For an island nation with only 2.2 million people, generating a mere 0.2% of the GDP of the European Union, Cyprus has been punching above its weight in the last week, making a strong — and strongly negative — impression on global financial markets as it grapples with a fiscal and banking crisis. The country’s entire banking system has now been shut down for the best part of a week, and its politicians are frantically trying to devise a plan to rescue it from complete collapse, while avoiding what Cypriots feel is the draconian solution of taxing their bank accounts to pay for a bank sector bailout.
While the latest turmoil within the troubled eurozone may have rattled financial markets, equity mutual fund investors showed relatively few signs of unease: inflows totaled $3.44 billion in the week ended March 20, 2013, according to data released late yesterday by Lipper, a division of Thomson Reuters. Moreover, equity mutual fund investors divided their dollars relatively evenly between domestic funds, which attracted $1.59 billion of inflows and non-domestic funds, which pulled in some $1.85 billion.
But overall, combining fund flows data for both mutual funds and exchange-traded funds (ETFs) signals that U.S. investors seem to favor keeping their assets closer to home rather than entrusting them to the vagaries of overseas markets. Combined, inflows into mutual funds and ETFs saw $1.5 billion flow into domestic products while overseas funds attracted only $300 million.

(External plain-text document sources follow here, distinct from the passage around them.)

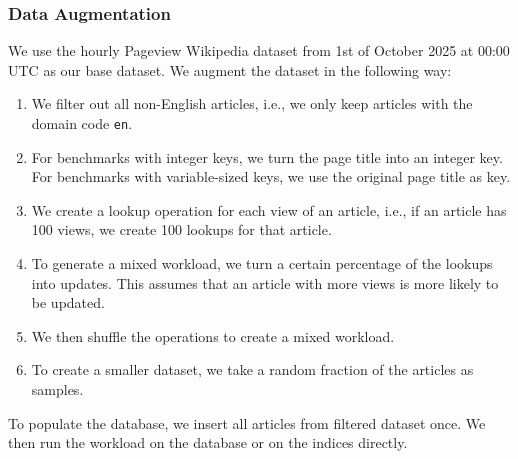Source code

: \subsubsection*{Data Augmentation}
We use the hourly Pageview Wikipedia dataset from 1st of October 2025 at 00:00 UTC as our base dataset.
We augment the dataset in the following way:
\begin{enumerate}
    \item We filter out all non-English articles, i.e., we only keep articles with the domain code \texttt{en}.
    \item For benchmarks with integer keys, we turn the page title into an integer key. For benchmarks with variable-sized keys, we use the original page title as key.
    \item We create a lookup operation for each view of an article, i.e., if an article has 100 views, we create 100 lookups for that article.
    \item To generate a mixed workload, we turn a certain percentage of the lookups into updates. This assumes that an article with more views is more likely to be updated.
    \item We then shuffle the operations to create a mixed workload.
    \item To create a smaller dataset, we take a random fraction of the articles as samples.
\end{enumerate}

To populate the database, we insert all articles from filtered dataset once.
We then run the workload on the database or on the indices directly.

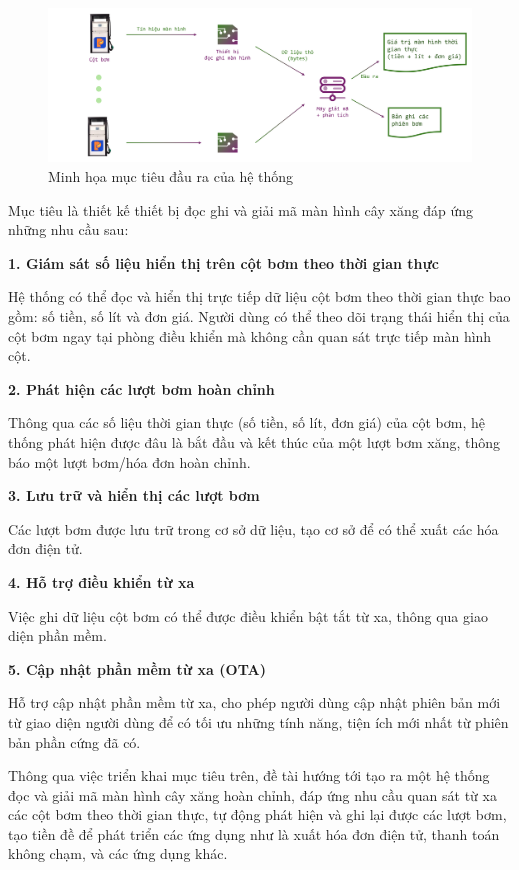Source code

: \begin{figure}[!ht]
    \centering
    \includegraphics[width=1.0\linewidth]{Figures/Chap1_proj-purpose.png}
    \caption{Minh họa mục tiêu đầu ra của hệ thống}
    \label{fig:hinh1.1}
\end{figure}

Mục tiêu là thiết kế thiết bị đọc ghi và giải mã màn hình cây xăng đáp ứng những nhu cầu sau:

 \textbf{1. \quad Giám sát số liệu hiển thị trên cột bơm theo thời gian thực}

 Hệ thống có thể đọc và hiển thị trực tiếp dữ liệu cột bơm theo thời gian thực bao gồm: số tiền, số lít và đơn giá. Người dùng có thể theo dõi trạng thái hiển thị của cột bơm ngay tại phòng điều khiển mà không cần quan sát trực tiếp màn hình cột.
 

 \textbf{
    2. \quad  Phát hiện các lượt bơm hoàn chỉnh
 }

 Thông qua các số liệu thời gian thực (số tiền, số lít, đơn giá) của cột bơm, hệ thống phát hiện được đâu là bắt đầu và kết thúc của một lượt bơm xăng, thông báo một lượt bơm/hóa đơn hoàn chỉnh.


 \textbf{
    3. \quad Lưu trữ và hiển thị các lượt bơm
 }

 Các lượt bơm được lưu trữ trong cơ sở dữ liệu, tạo cơ sở để có thể xuất các hóa đơn điện tử.


 \textbf{
    4. \quad Hỗ trợ điều khiển từ xa
 }

 Việc ghi dữ liệu cột bơm có thể được điều khiển bật tắt từ xa, thông qua giao diện phần mềm.


 \textbf{
    5. \quad Cập nhật phần mềm từ xa (OTA)
 }

 Hỗ trợ cập nhật phần mềm từ xa, cho phép người dùng cập nhật phiên bản mới từ giao diện người dùng để có tối ưu những tính năng, tiện ích mới nhất từ phiên bản phần cứng đã có.

Thông qua việc triển khai mục tiêu trên, đề tài hướng tới tạo ra một hệ thống đọc và giải mã màn hình cây xăng hoàn chỉnh, đáp ứng nhu cầu quan sát từ xa các cột bơm theo thời gian thực, tự động phát hiện và ghi lại được các lượt bơm, tạo tiền đề để phát triển các ứng dụng như là xuất hóa đơn điện tử, thanh toán không chạm, và các ứng dụng khác.

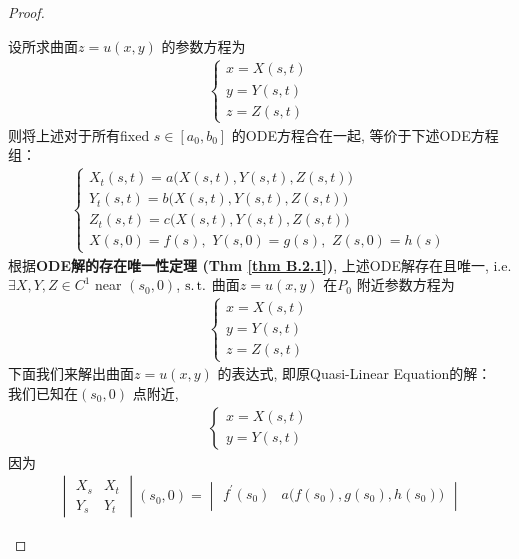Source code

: \begin{thm}
\begin{proof}
\begin{itemize}
				设所求曲面$z = u(x , y)$ 的参数方程为
				\begin{align*}
					\begin{cases}
						x = X(s , t) \\
						y = Y(s , t) \\
						z = Z(s , t)
					\end{cases}
				\end{align*}
				则将上述对于所有fixed $s \in [a_0 , b_0]$ 的ODE方程合在一起, 等价于下述ODE方程组：
				\begin{align*}
					\begin{cases}
						X_{t}(s , t) = a \Big( X(s , t) , Y(s , t) , Z(s , t) \Big) \\
						Y_{t}(s , t) = b \Big( X(s , t) , Y(s , t) , Z(s , t) \Big) \\
						Z_{t}(s , t) = c \Big( X(s , t) , Y(s , t) , Z(s , t) \Big) \\
						X(s , 0) = f(s) , \,\, Y(s , 0) = g(s) , \,\, Z(s , 0) = h(s)
					\end{cases}
				\end{align*}
				根据\textbf{ODE解的存在唯一性定理 (Thm \ref{thm B.2.1})}, 上述ODE解存在且唯一, i.e. \\
				$\exists X , Y , Z \in C^1$ near $(s_0 , 0)$, $\operatorname{s.t.}$ 曲面$z = u(x , y)$ 在$P_0$ 附近参数方程为
				\begin{align*}
					\begin{cases}
						x = X(s , t) \\
						y = Y(s , t) \\
						z = Z(s , t)
					\end{cases}
				\end{align*}
				下面我们来解出曲面$z = u(x , y)$ 的表达式, 即原Quasi-Linear Equation的解：\\
				我们已知在$(s_0 , 0)$ 点附近, 
				\begin{align*}
					\begin{cases}
						x = X(s , t) \\
						y = Y(s , t)
					\end{cases}
				\end{align*}
				因为
				\begin{align*}
					\begin{vmatrix}
						X_s &X_t \\
						Y_s &Y_t
					\end{vmatrix} (s_0 , 0) 
					= 
					\begin{vmatrix}
						f^{'}(s_0) &a \Big( f(s_0) , g(s_0) , h(s_0) \Big) \\

\end{vmatrix}
\end{align*}
\end{itemize}
\end{proof}
\end{thm}
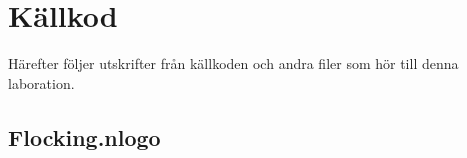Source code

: \documentclass[titlepage, a4paper, 12pt]{article}
\begin{document}



\newpage
\appendix
{}
\section{Källkod}\label{sec:kallkod}
Härefter följer utskrifter från källkoden och andra filer som hör till
denna laboration.

\subsection{Flocking.nlogo}\label{app:Flocking.nlogo}
\begin{footnotesize}
  
\end{footnotesize}
\end{document}
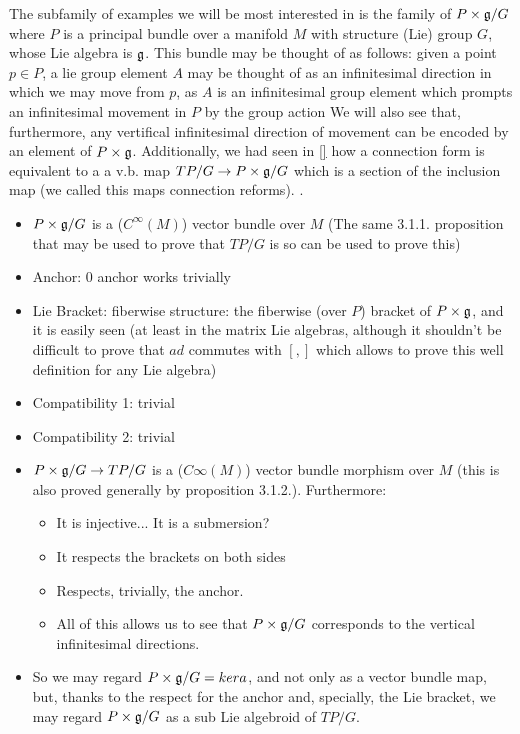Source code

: The subfamily of examples we will be most interested in is the family of $P \times \mathfrak{g}/G$ where $P$ is a principal bundle over a manifold $M$ with structure (Lie) group $G$, whose Lie  algebra is $\mathfrak{g}$. This bundle may be thought of as follows: given a point $p \in P$, a lie group element $A$ may be thought of as an infinitesimal direction in which we may move from $p$, as $A$ is an infinitesimal group element which prompts an infinitesimal movement in $P$ by the group action We will also see that, furthermore, any vertifical infinitesimal direction of movement can be encoded by an element of $P \times \mathfrak{g}$. Additionally, we had seen in \ref{} how a connection form is equivalent to a  a v.b. map $TP/G \to P \times \mathfrak{g}/G$ which is a section of the inclusion map (we called this maps connection reforms). .


    \begin{itemize}
    \item $P \times \mathfrak{g}/G$ is a ($C^\infty(M)$) vector bundle over $M$ (The same 3.1.1. proposition that may be used to prove that $TP/G$ is so can be used to prove this)
    
    \item Anchor: $0$ anchor works trivially
    
    \item Lie Bracket: fiberwise structure: the fiberwise (over $P$) bracket of $P \times \mathfrak{g}$, and it is easily seen (at least in the matrix Lie algebras, although it shouldn't be difficult to prove that $ad$ commutes with $[,]$ which allows to prove this well definition for any Lie algebra)
    
    \item Compatibility 1: trivial
    
    \item Compatibility 2: trivial
    
    \item $P \times \mathfrak{g}/ G \to TP / G$ is a ($C\infty(M)$) vector bundle morphism over $M$ (this is also proved generally by proposition 3.1.2.). Furthermore:
        \begin{itemize}
        \item It is injective... It is a submersion?
        \item It respects the brackets on both sides
        \item Respects, trivially, the anchor.
        \item All of this allows us to see that $P \times \mathfrak{g}/G$ corresponds to the vertical infinitesimal directions.
        \end{itemize}
    
    \item So we may regard $P \times \mathfrak{g} / G = ker a$, and not only as a vector bundle map, but, thanks to the respect for the anchor and, specially, the Lie bracket, we may regard $P \times \mathfrak{g}/G$ as a sub Lie algebroid of $TP/G$.
    \end{itemize}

The $1.57 billion outflow from equity exchange-traded funds during the week was entirely driven by the decision by investors to sell non-domestic investment products; domestic ETFs saw their assets remain virtually unchanged for the five-day period.
In contrast, investors discovered a renewed enthusiasm for bonds, and taxable bond funds reported net inflows totaling a whopping $4.28 billion, making the week their second best of 2013 thus far. (Adding ETFs to the mix brought total inflows to $5.18 billion.) Funds in Lipper’s Loan Participation Funds category have been popular for many months, but shifted into high gear and attracted a net $1.41 billion of new assets last week, making it their best week on record.
In other fixed income markets, municipal bond funds suffered a third consecutive week of net outflows as investors withdrew an additional $240 million. Money market funds also experienced withdrawals, to the tune of $25.54 billion for the week, mostly as a result of selling by institutional investors that seems likely to be related to quarterly tax filings.